Pretty Messed Up #2: Horror Has a Face

Movie mash-ups are perhaps the most cheeky of video essays. They tear down the artistic autonomy of a given film by mixing and mashing it up with footage from one or more other movies. It’s a modus operandi not unlike the irreverent artistic strategies of the Dadaists or that of surrealist collages. Most often though, mash-up videos settle for laughs.

 

The videos of Peet Gelderblom take the mash-up into conceptual territory, fully using the form’s potential as a tool for essayist critique and questioning.
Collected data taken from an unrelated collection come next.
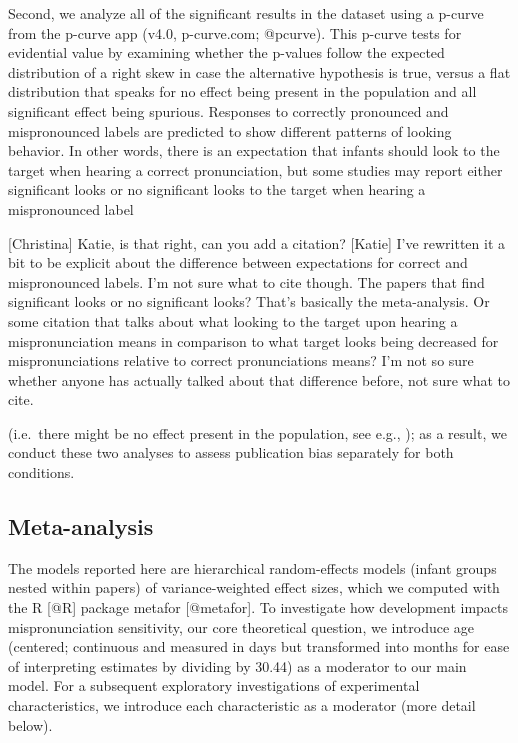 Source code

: \documentclass[man]{apa6}
\theoremstyle{definition}
\theoremstyle{definition}
\theoremstyle{definition}
\theoremstyle{remark}
\begin{document}
Second, we analyze all of the significant results in the dataset using a
p-curve from the p-curve app (v4.0, p-curve.com; @pcurve). This p-curve
tests for evidential value by examining whether the p-values follow the
expected distribution of a right skew in case the alternative hypothesis
is true, versus a flat distribution that speaks for no effect being
present in the population and all significant effect being spurious.
Responses to correctly pronounced and mispronounced labels are predicted
to show different patterns of looking behavior. In other words, there is
an expectation that infants should look to the target when hearing a
correct pronunciation, but some studies may report either significant
looks or no significant looks to the target when hearing a mispronounced
label

{[}Christina{]} Katie, is that right, can you add a citation?
{[}Katie{]} I've rewritten it a bit to be explicit about the difference
between expectations for correct and mispronounced labels. I'm not sure
what to cite though. The papers that find significant looks or no
significant looks? That's basically the meta-analysis. Or some citation
that talks about what looking to the target upon hearing a
mispronunciation means in comparison to what target looks being
decreased for mispronunciations relative to correct pronunciations
means? I'm not so sure whether anyone has actually talked about that
difference before, not sure what to cite.

(i.e.~there might be no effect present in the population, see e.g., );
as a result, we conduct these two analyses to assess publication bias
separately for both conditions.

\subsection{Meta-analysis}\label{meta-analysis}

The models reported here are hierarchical random-effects models (infant
groups nested within papers) of variance-weighted effect sizes, which we
computed with the R {[}@R{]} package metafor {[}@metafor{]}. To
investigate how development impacts mispronunciation sensitivity, our
core theoretical question, we introduce age (centered; continuous and
measured in days but transformed into months for ease of interpreting
estimates by dividing by 30.44) as a moderator to our main model. For a
subsequent exploratory investigations of experimental characteristics,
we introduce each characteristic as a moderator (more detail below).
\end{document}
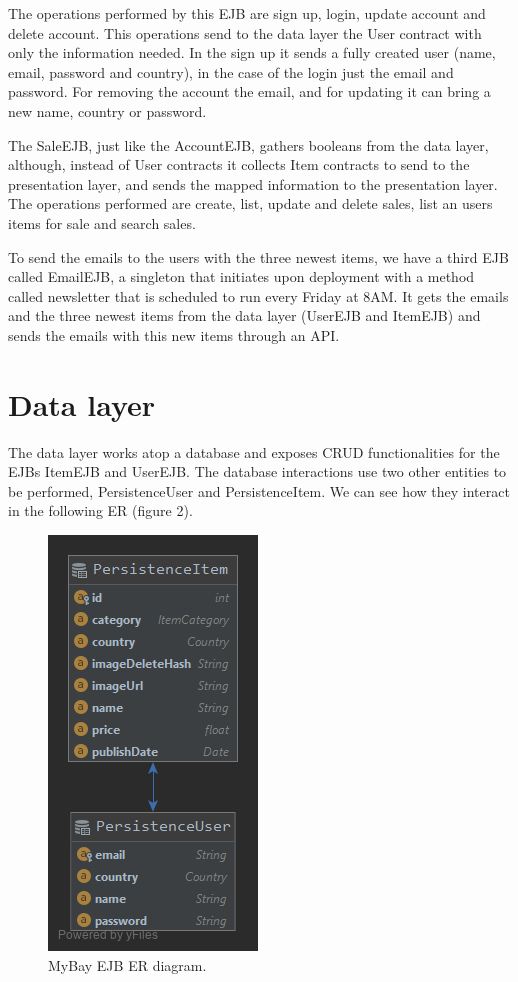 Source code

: \documentclass{article}
\begin{document}
\qquad The operations performed by this \ac{EJB} are sign up, login, update account and delete account. This operations send to the data layer the User contract with only the information needed. In the sign up it sends a fully created user (name, email, password and country), in the case of the login just the email and password. For removing the account the email, and for updating it can bring a new name, country or password.

\qquad The SaleEJB, just like the AccountEJB, gathers booleans from the data layer, although, instead of User contracts it collects Item contracts to send to the presentation layer, and sends the mapped information to the presentation layer. The operations performed are create, list, update and delete sales, list an users items for sale and search sales. 

\qquad To send the emails to the users with the three newest items, we have a third \ac{EJB} called EmailEJB, a singleton that initiates upon deployment with a method called newsletter that is scheduled to run every Friday at 8AM. It gets the emails and the three newest items from the data layer (UserEJB and ItemEJB) and sends the emails with this new items through an API. 




\section{Data layer}

\qquad The data layer works atop a database and exposes CRUD functionalities for the \ac{EJB}s ItemEJB and UserEJB. The database interactions use two other entities to be performed, PersistenceUser and PersistenceItem.  We can see how they interact in the following \ac{ER} (figure 2).

\begin{figure}[H]
 \centering
 \includegraphics[scale=0.4]{ER_MyBay.png}
 \caption{MyBay \ac{EJB} \ac{ER} diagram.}
 \label{fig:er}
\end{figure}
\end{document}
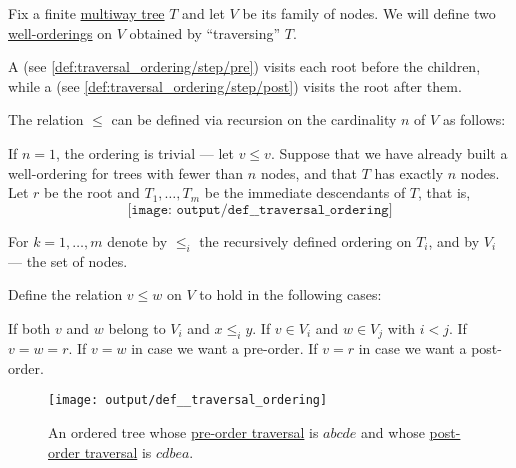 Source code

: \begin{definition}\label{def:traversal_ordering}
  Fix a finite \hyperref[def:multiway_tree]{multiway tree} \( T \) and let \( V \) be its family of nodes. We will define two \hyperref[def:well_ordered_set]{well-orderings} on \( V \) obtained by \enquote{traversing} \( T \).

  A  (see \ref{def:traversal_ordering/step/pre}) visits each root before the children, while a  (see \ref{def:traversal_ordering/step/post}) visits the root after them.

  The relation \( \leq \) can be defined via recursion on the cardinality \( n \) of \( V \) as follows:
  \begin{thmenum}
     If \( n = 1 \), the ordering is trivial --- let \( v \leq v \).
     Suppose that we have already built a well-ordering for trees with fewer than \( n \) nodes, and that \( T \) has exactly \( n \) nodes. Let \( r \) be the root and \( T_1, \ldots, T_m \) be the immediate descendants of \( T \), that is,
    \begin{equation*}
      \texttt{[image: output/def\_\_traversal\_ordering]}
    \end{equation*}

    For \( k = 1, \ldots, m \) denote by \( \leq_i \) the recursively defined ordering on \( T_i \), and by \( V_i \) --- the set of nodes.

    Define the relation \( v \leq w \) on \( V \) to hold in the following cases:
    \begin{thmenum}
       If both \( v \) and \( w \) belong to \( V_i \) and \( x \leq_i y \).
       If \( v \in V_i \) and \( w \in V_j \) with \( i < j \).
       If \( v = w = r \).
       If \( v = w \) in case we want a pre-order.
       If \( v = r \) in case we want a post-order.
    \end{thmenum}
  \end{thmenum}

  \begin{figure}[!ht]
    \centering
    \texttt{[image: output/def\_\_traversal\_ordering]}
    \caption{An ordered tree whose \hyperref[def:traversal_ordering]{pre-order traversal} is \( abcde \) and whose \hyperref[def:traversal_ordering]{post-order traversal} is \( cdbea \).}
    \label{fig:def:traversal_ordering}
  \end{figure}
\end{definition}
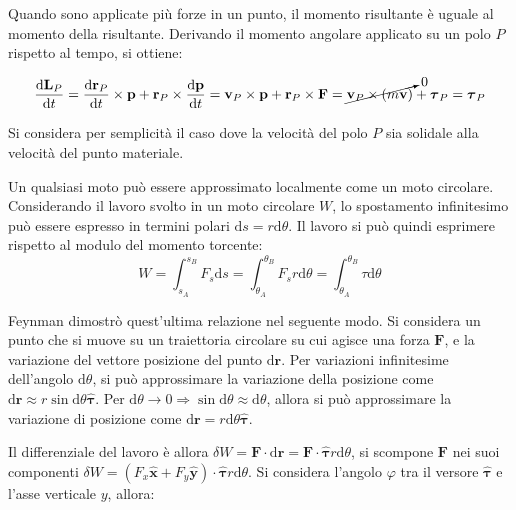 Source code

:\documentclass{article}
\newcommand{\vect}[1]{\boldsymbol{\mathbf{#1}}}
\newcommand{\df}{\mathrm{d}}
\numberwithin{equation}{subsection}
\begin{document}
Quando sono applicate più forze in un punto, il momento risultante è uguale al momento della risultante. 
Derivando il momento angolare applicato su un polo $P$ rispetto al tempo, si ottiene: 

\begin{equation}
    \displaystyle\frac{\df\vect{L}_P}{\df t}=\frac{\df\vect{r}_P}{\df t}\times\vect{p}+\vect{r}_P\times\frac{\df\vect{p}}{\df t}=\vect{v}_P\times\vect{p}+\vect{r}_P\times\vect{F}=\cancelto{0}{\vect{v}_P\times(m\vect{v})}+\vect{\tau}_P=\vect{\tau}_P
\end{equation}

Si considera per semplicità il caso dove la velocità del polo $P$ sia solidale alla velocità del punto materiale. 


Un qualsiasi moto può essere approssimato localmente come un moto circolare. Considerando il lavoro svolto in un moto circolare $W$, lo spostamento infinitesimo può essere espresso 
in termini polari $\df s=r\df\theta$. Il lavoro si può quindi esprimere rispetto al modulo del momento torcente: 
\begin{equation*}
    W=\displaystyle\int_{s_A}^{s_B}{F}_s \df s=\int_{\theta_A}^{\theta_B}F_sr\df\theta=\int_{\theta_A}^{\theta_B}\tau \df\theta
\end{equation*}




Feynman dimostrò quest'ultima relazione nel seguente modo. Si considera un punto che si 
muove su un traiettoria circolare su cui agisce una forza $\vect{F}$, 
e la variazione del vettore posizione del punto $\df\vect{r}$. Per 
variazioni infinitesime dell'angolo $\df\theta$, si può approssimare la variazione 
della posizione come $\df\vect{r}\approx r\sin \df\theta\hat{\vect{\tau}}$. Per 
$\df\theta\to 0\Rightarrow \sin \df\theta\approx \df\theta$, allora si può 
approssimare la variazione di posizione come $\df\vect{r}=r\df\theta\hat{\vect{\tau}}$. 


Il differenziale del lavoro è allora $\delta W =\vect{F}\cdot \df\vect{r}=\vect{F}\cdot\hat{\vect{\tau}}r\df\theta$, 
si scompone $\vect{F}$ nei suoi componenti $\delta W=(F_x\hat{\vect{x}}+F_y\hat{\vect{y}})\cdot\hat{\vect{\tau}}r\df\theta$. 
Si considera l'angolo $\varphi$ tra il versore $\hat{\vect{\tau}}$ e l'asse 
verticale $y$, allora: 
\end{document}
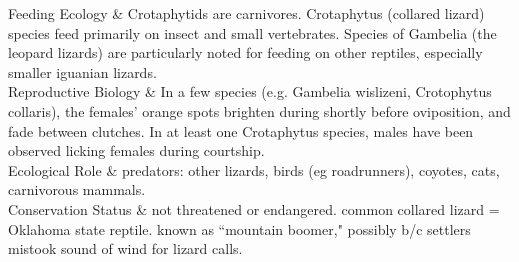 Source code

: \begin{center}
\begin{longtabu}
	\hline
	Feeding Ecology & 
	Crotaphytids are carnivores. Crotaphytus (collared lizard) species feed primarily on insect and small vertebrates. Species of Gambelia (the leopard lizards) are particularly noted for feeding on other reptiles, especially smaller iguanian lizards.
	\\
	\hline
	Reproductive Biology & 
	In a few species (e.g. Gambelia wislizeni, Crotophytus collaris), the females' orange spots brighten during shortly before oviposition, and fade between clutches. In at least one Crotaphytus species, males have been observed licking females during courtship.
	\\
	\hline
	Ecological Role &
	predators: other lizards, birds (eg roadrunners), coyotes, cats, carnivorous mammals.
	\\
	\hline
	Conservation Status & 
	not threatened or endangered. common collared lizard = Oklahoma state reptile. known as ``mountain boomer," possibly b/c settlers mistook sound of wind for lizard calls.
	\\
	\hline
\end{longtabu}
\end{center} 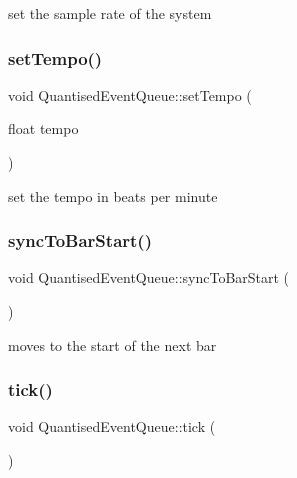 set the sample rate of the system 

\mbox{\label{classQuantisedEventQueue_aa779e58dd906e9d2ddee9187296fca80}} 
\subsubsection{\texorpdfstring{set\+Tempo()}{setTempo()}}
{\footnotesize\ttfamily void Quantised\+Event\+Queue\+::set\+Tempo (\begin{DoxyParamCaption}\item[{float}]{tempo }\end{DoxyParamCaption})}



set the tempo in beats per minute 

\mbox{\label{classQuantisedEventQueue_ab14d954f402e83c2aaed7ff38a73ac47}} 
\subsubsection{\texorpdfstring{sync\+To\+Bar\+Start()}{syncToBarStart()}}
{\footnotesize\ttfamily void Quantised\+Event\+Queue\+::sync\+To\+Bar\+Start (\begin{DoxyParamCaption}{ }\end{DoxyParamCaption})}



moves to the start of the next bar 

\mbox{\label{classQuantisedEventQueue_a97055bead1291aef1d540640fcb61bf9}} 
\subsubsection{\texorpdfstring{tick()}{tick()}}
{\footnotesize\ttfamily void Quantised\+Event\+Queue\+::tick (\begin{DoxyParamCaption}{ }\end{DoxyParamCaption})}



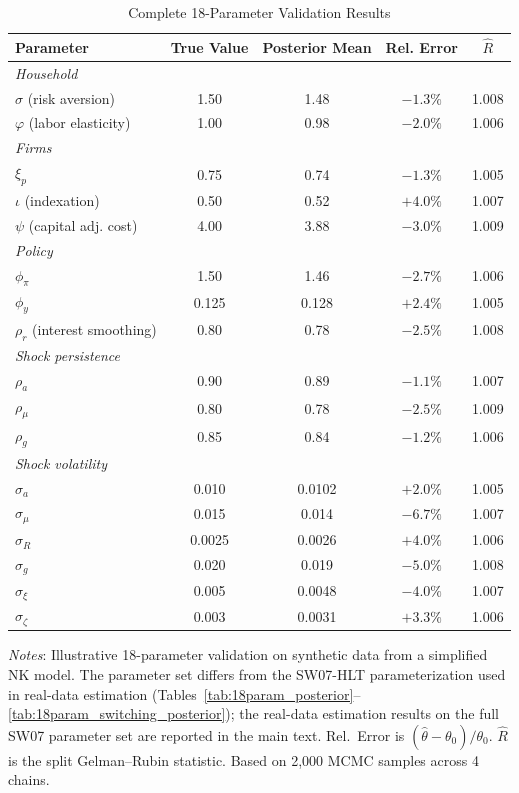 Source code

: \documentclass[12pt]{article}
\theoremstyle{plain}
\theoremstyle{definition}
\theoremstyle{remark}
\begin{document}
\begin{table}[htbp]
\centering
\caption{Complete 18-Parameter Validation Results}
\label{tab:18param_full}
\small
\begin{tabular}{lcccc}
\toprule
Parameter & True Value & Posterior Mean & Rel. Error & $\hat{R}$ \\
\midrule
\multicolumn{5}{l}{\textit{Household}} \\
$\sigma$ (risk aversion) & 1.50 & 1.48 & $-1.3\%$ & 1.008 \\
$\varphi$ (labor elasticity) & 1.00 & 0.98 & $-2.0\%$ & 1.006 \\
\midrule
\multicolumn{5}{l}{\textit{Firms}} \\
$\xi_p$ & 0.75 & 0.74 & $-1.3\%$ & 1.005 \\
$\iota$ (indexation) & 0.50 & 0.52 & $+4.0\%$ & 1.007 \\
$\psi$ (capital adj. cost) & 4.00 & 3.88 & $-3.0\%$ & 1.009 \\
\midrule
\multicolumn{5}{l}{\textit{Policy}} \\
$\phi_\pi$ & 1.50 & 1.46 & $-2.7\%$ & 1.006 \\
$\phi_y$ & 0.125 & 0.128 & $+2.4\%$ & 1.005 \\
$\rho_r$ (interest smoothing) & 0.80 & 0.78 & $-2.5\%$ & 1.008 \\
\midrule
\multicolumn{5}{l}{\textit{Shock persistence}} \\
$\rho_a$ & 0.90 & 0.89 & $-1.1\%$ & 1.007 \\
$\rho_\mu$ & 0.80 & 0.78 & $-2.5\%$ & 1.009 \\
$\rho_g$ & 0.85 & 0.84 & $-1.2\%$ & 1.006 \\
\midrule
\multicolumn{5}{l}{\textit{Shock volatility}} \\
$\sigma_a$ & 0.010 & 0.0102 & $+2.0\%$ & 1.005 \\
$\sigma_\mu$ & 0.015 & 0.014 & $-6.7\%$ & 1.007 \\
$\sigma_R$ & 0.0025 & 0.0026 & $+4.0\%$ & 1.006 \\
$\sigma_g$ & 0.020 & 0.019 & $-5.0\%$ & 1.008 \\
$\sigma_\xi$ & 0.005 & 0.0048 & $-4.0\%$ & 1.007 \\
$\sigma_\zeta$ & 0.003 & 0.0031 & $+3.3\%$ & 1.006 \\
\bottomrule
\end{tabular}
\smallskip
{\footnotesize \textit{Notes}: Illustrative 18-parameter validation on synthetic data from a simplified NK model. The parameter set differs from the SW07-HLT parameterization used in real-data estimation (Tables~\ref{tab:18param_posterior}--\ref{tab:18param_switching_posterior}); the real-data estimation results on the full SW07 parameter set are reported in the main text. Rel.\ Error is $(\hat{\theta} - \theta_0)/\theta_0$. $\hat{R}$ is the split Gelman--Rubin statistic. Based on 2,000 MCMC samples across 4 chains.}
\end{table}
\end{document}
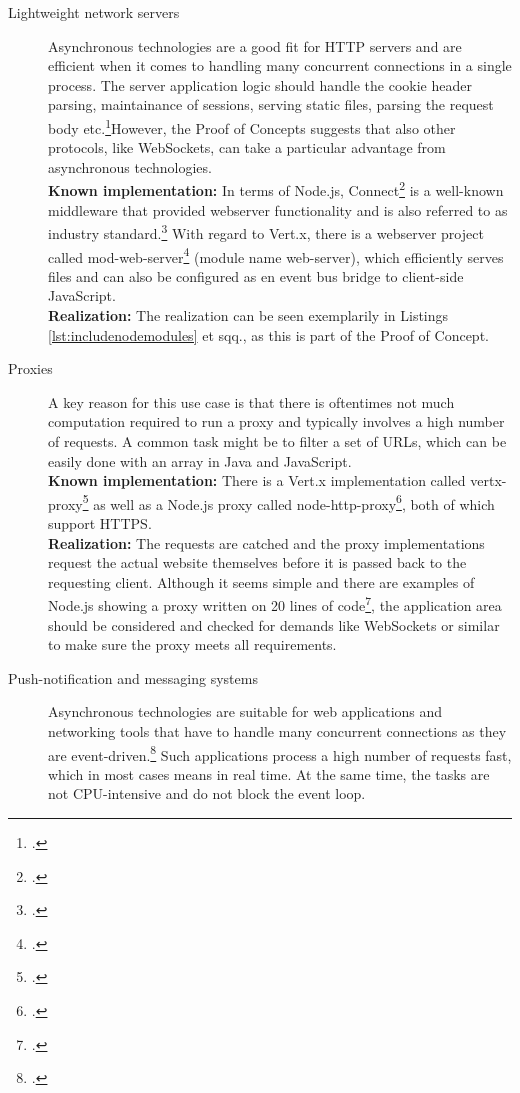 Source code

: \begin{description}
  
  \item[Lightweight network servers] Asynchronous technologies are a good fit for HTTP servers and are efficient when it comes to handling many concurrent connections in a single process. The server application logic should handle the cookie header parsing, maintainance of sessions, serving static files, parsing the request body etc.\footcite[Cf.][197 et seq,]{teixeira_2012}However, the Proof of Concepts suggests that also other protocols, like WebSockets, can take a particular advantage from asynchronous technologies.\\
\textbf{Known implementation:} In terms of Node.js, Connect\footcite[Cf.][]{Odell_2012} is a well-known middleware that provided webserver functionality and is also referred to as industry standard.\footcite[Cf.][145]{Roden_2012} With regard to Vert.x, there is a webserver project called mod-web-server\footcite[Cf.][]{vertxmodwebserver_2013} (module name web-server), which efficiently serves files and can also be configured as en event bus bridge to client-side JavaScript.\\
\textbf{Realization:} The realization can be seen exemplarily in Listings \ref{lst:includenodemodules} et sqq., as this is part of the Proof of Concept.
  \item[Proxies] A key reason for this use case is that there is oftentimes not much computation required to run a proxy and typically involves a high number of requests. A common task might be to filter a set of URLs, which can be easily done with an array in Java and JavaScript.\\
\textbf{Known implementation:} There is a Vert.x implementation called vertx-proxy\footcite[Cf.][]{vertxproxy} as well as a Node.js proxy called node-http-proxy\footcite[Cf.][]{nodeproxy}, both of which support HTTPS.\\
\textbf{Realization:} The requests are catched and the proxy implementations request the actual website themselves before it is passed back to the requesting client. Although it seems simple and there are examples of Node.js showing a proxy written on 20 lines of code\footcite[Cf.][]{krumins_nodeproxy}, the application area should be considered and checked for demands like WebSockets or similar to make sure the proxy meets all requirements.
  \item[Push-notification and messaging systems] Asynchronous technologies are suitable for web applications and networking tools that have to handle many concurrent connections as they are event-driven.\footcite[Cf.][17]{teixeira_2012} Such applications process a high number of requests fast, which in most cases means in real time. At the same time, the tasks are not CPU-intensive and do not block the event loop. \\

\end{description}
For that is what his mash-ups aim to accomplish: they don’t deal in definitive answers like a lot of video essays (try to) do, but instead evoke questions by juxtaposing footage from very different registers. In this particular montage highbrow and lowbrow entertainment fight shoulder to shoulder. As Apocalypse Now‘s Colonel Kurtz delivers his warped vision of what it takes to be a soldier, his monologue is subliminally illustrated with footage of zombies on a rampage. Some notable zombie films are often interpreted as a critique of consumerist society (1), but this mash-up likens the living dead to Kurtz’ perfect soldier.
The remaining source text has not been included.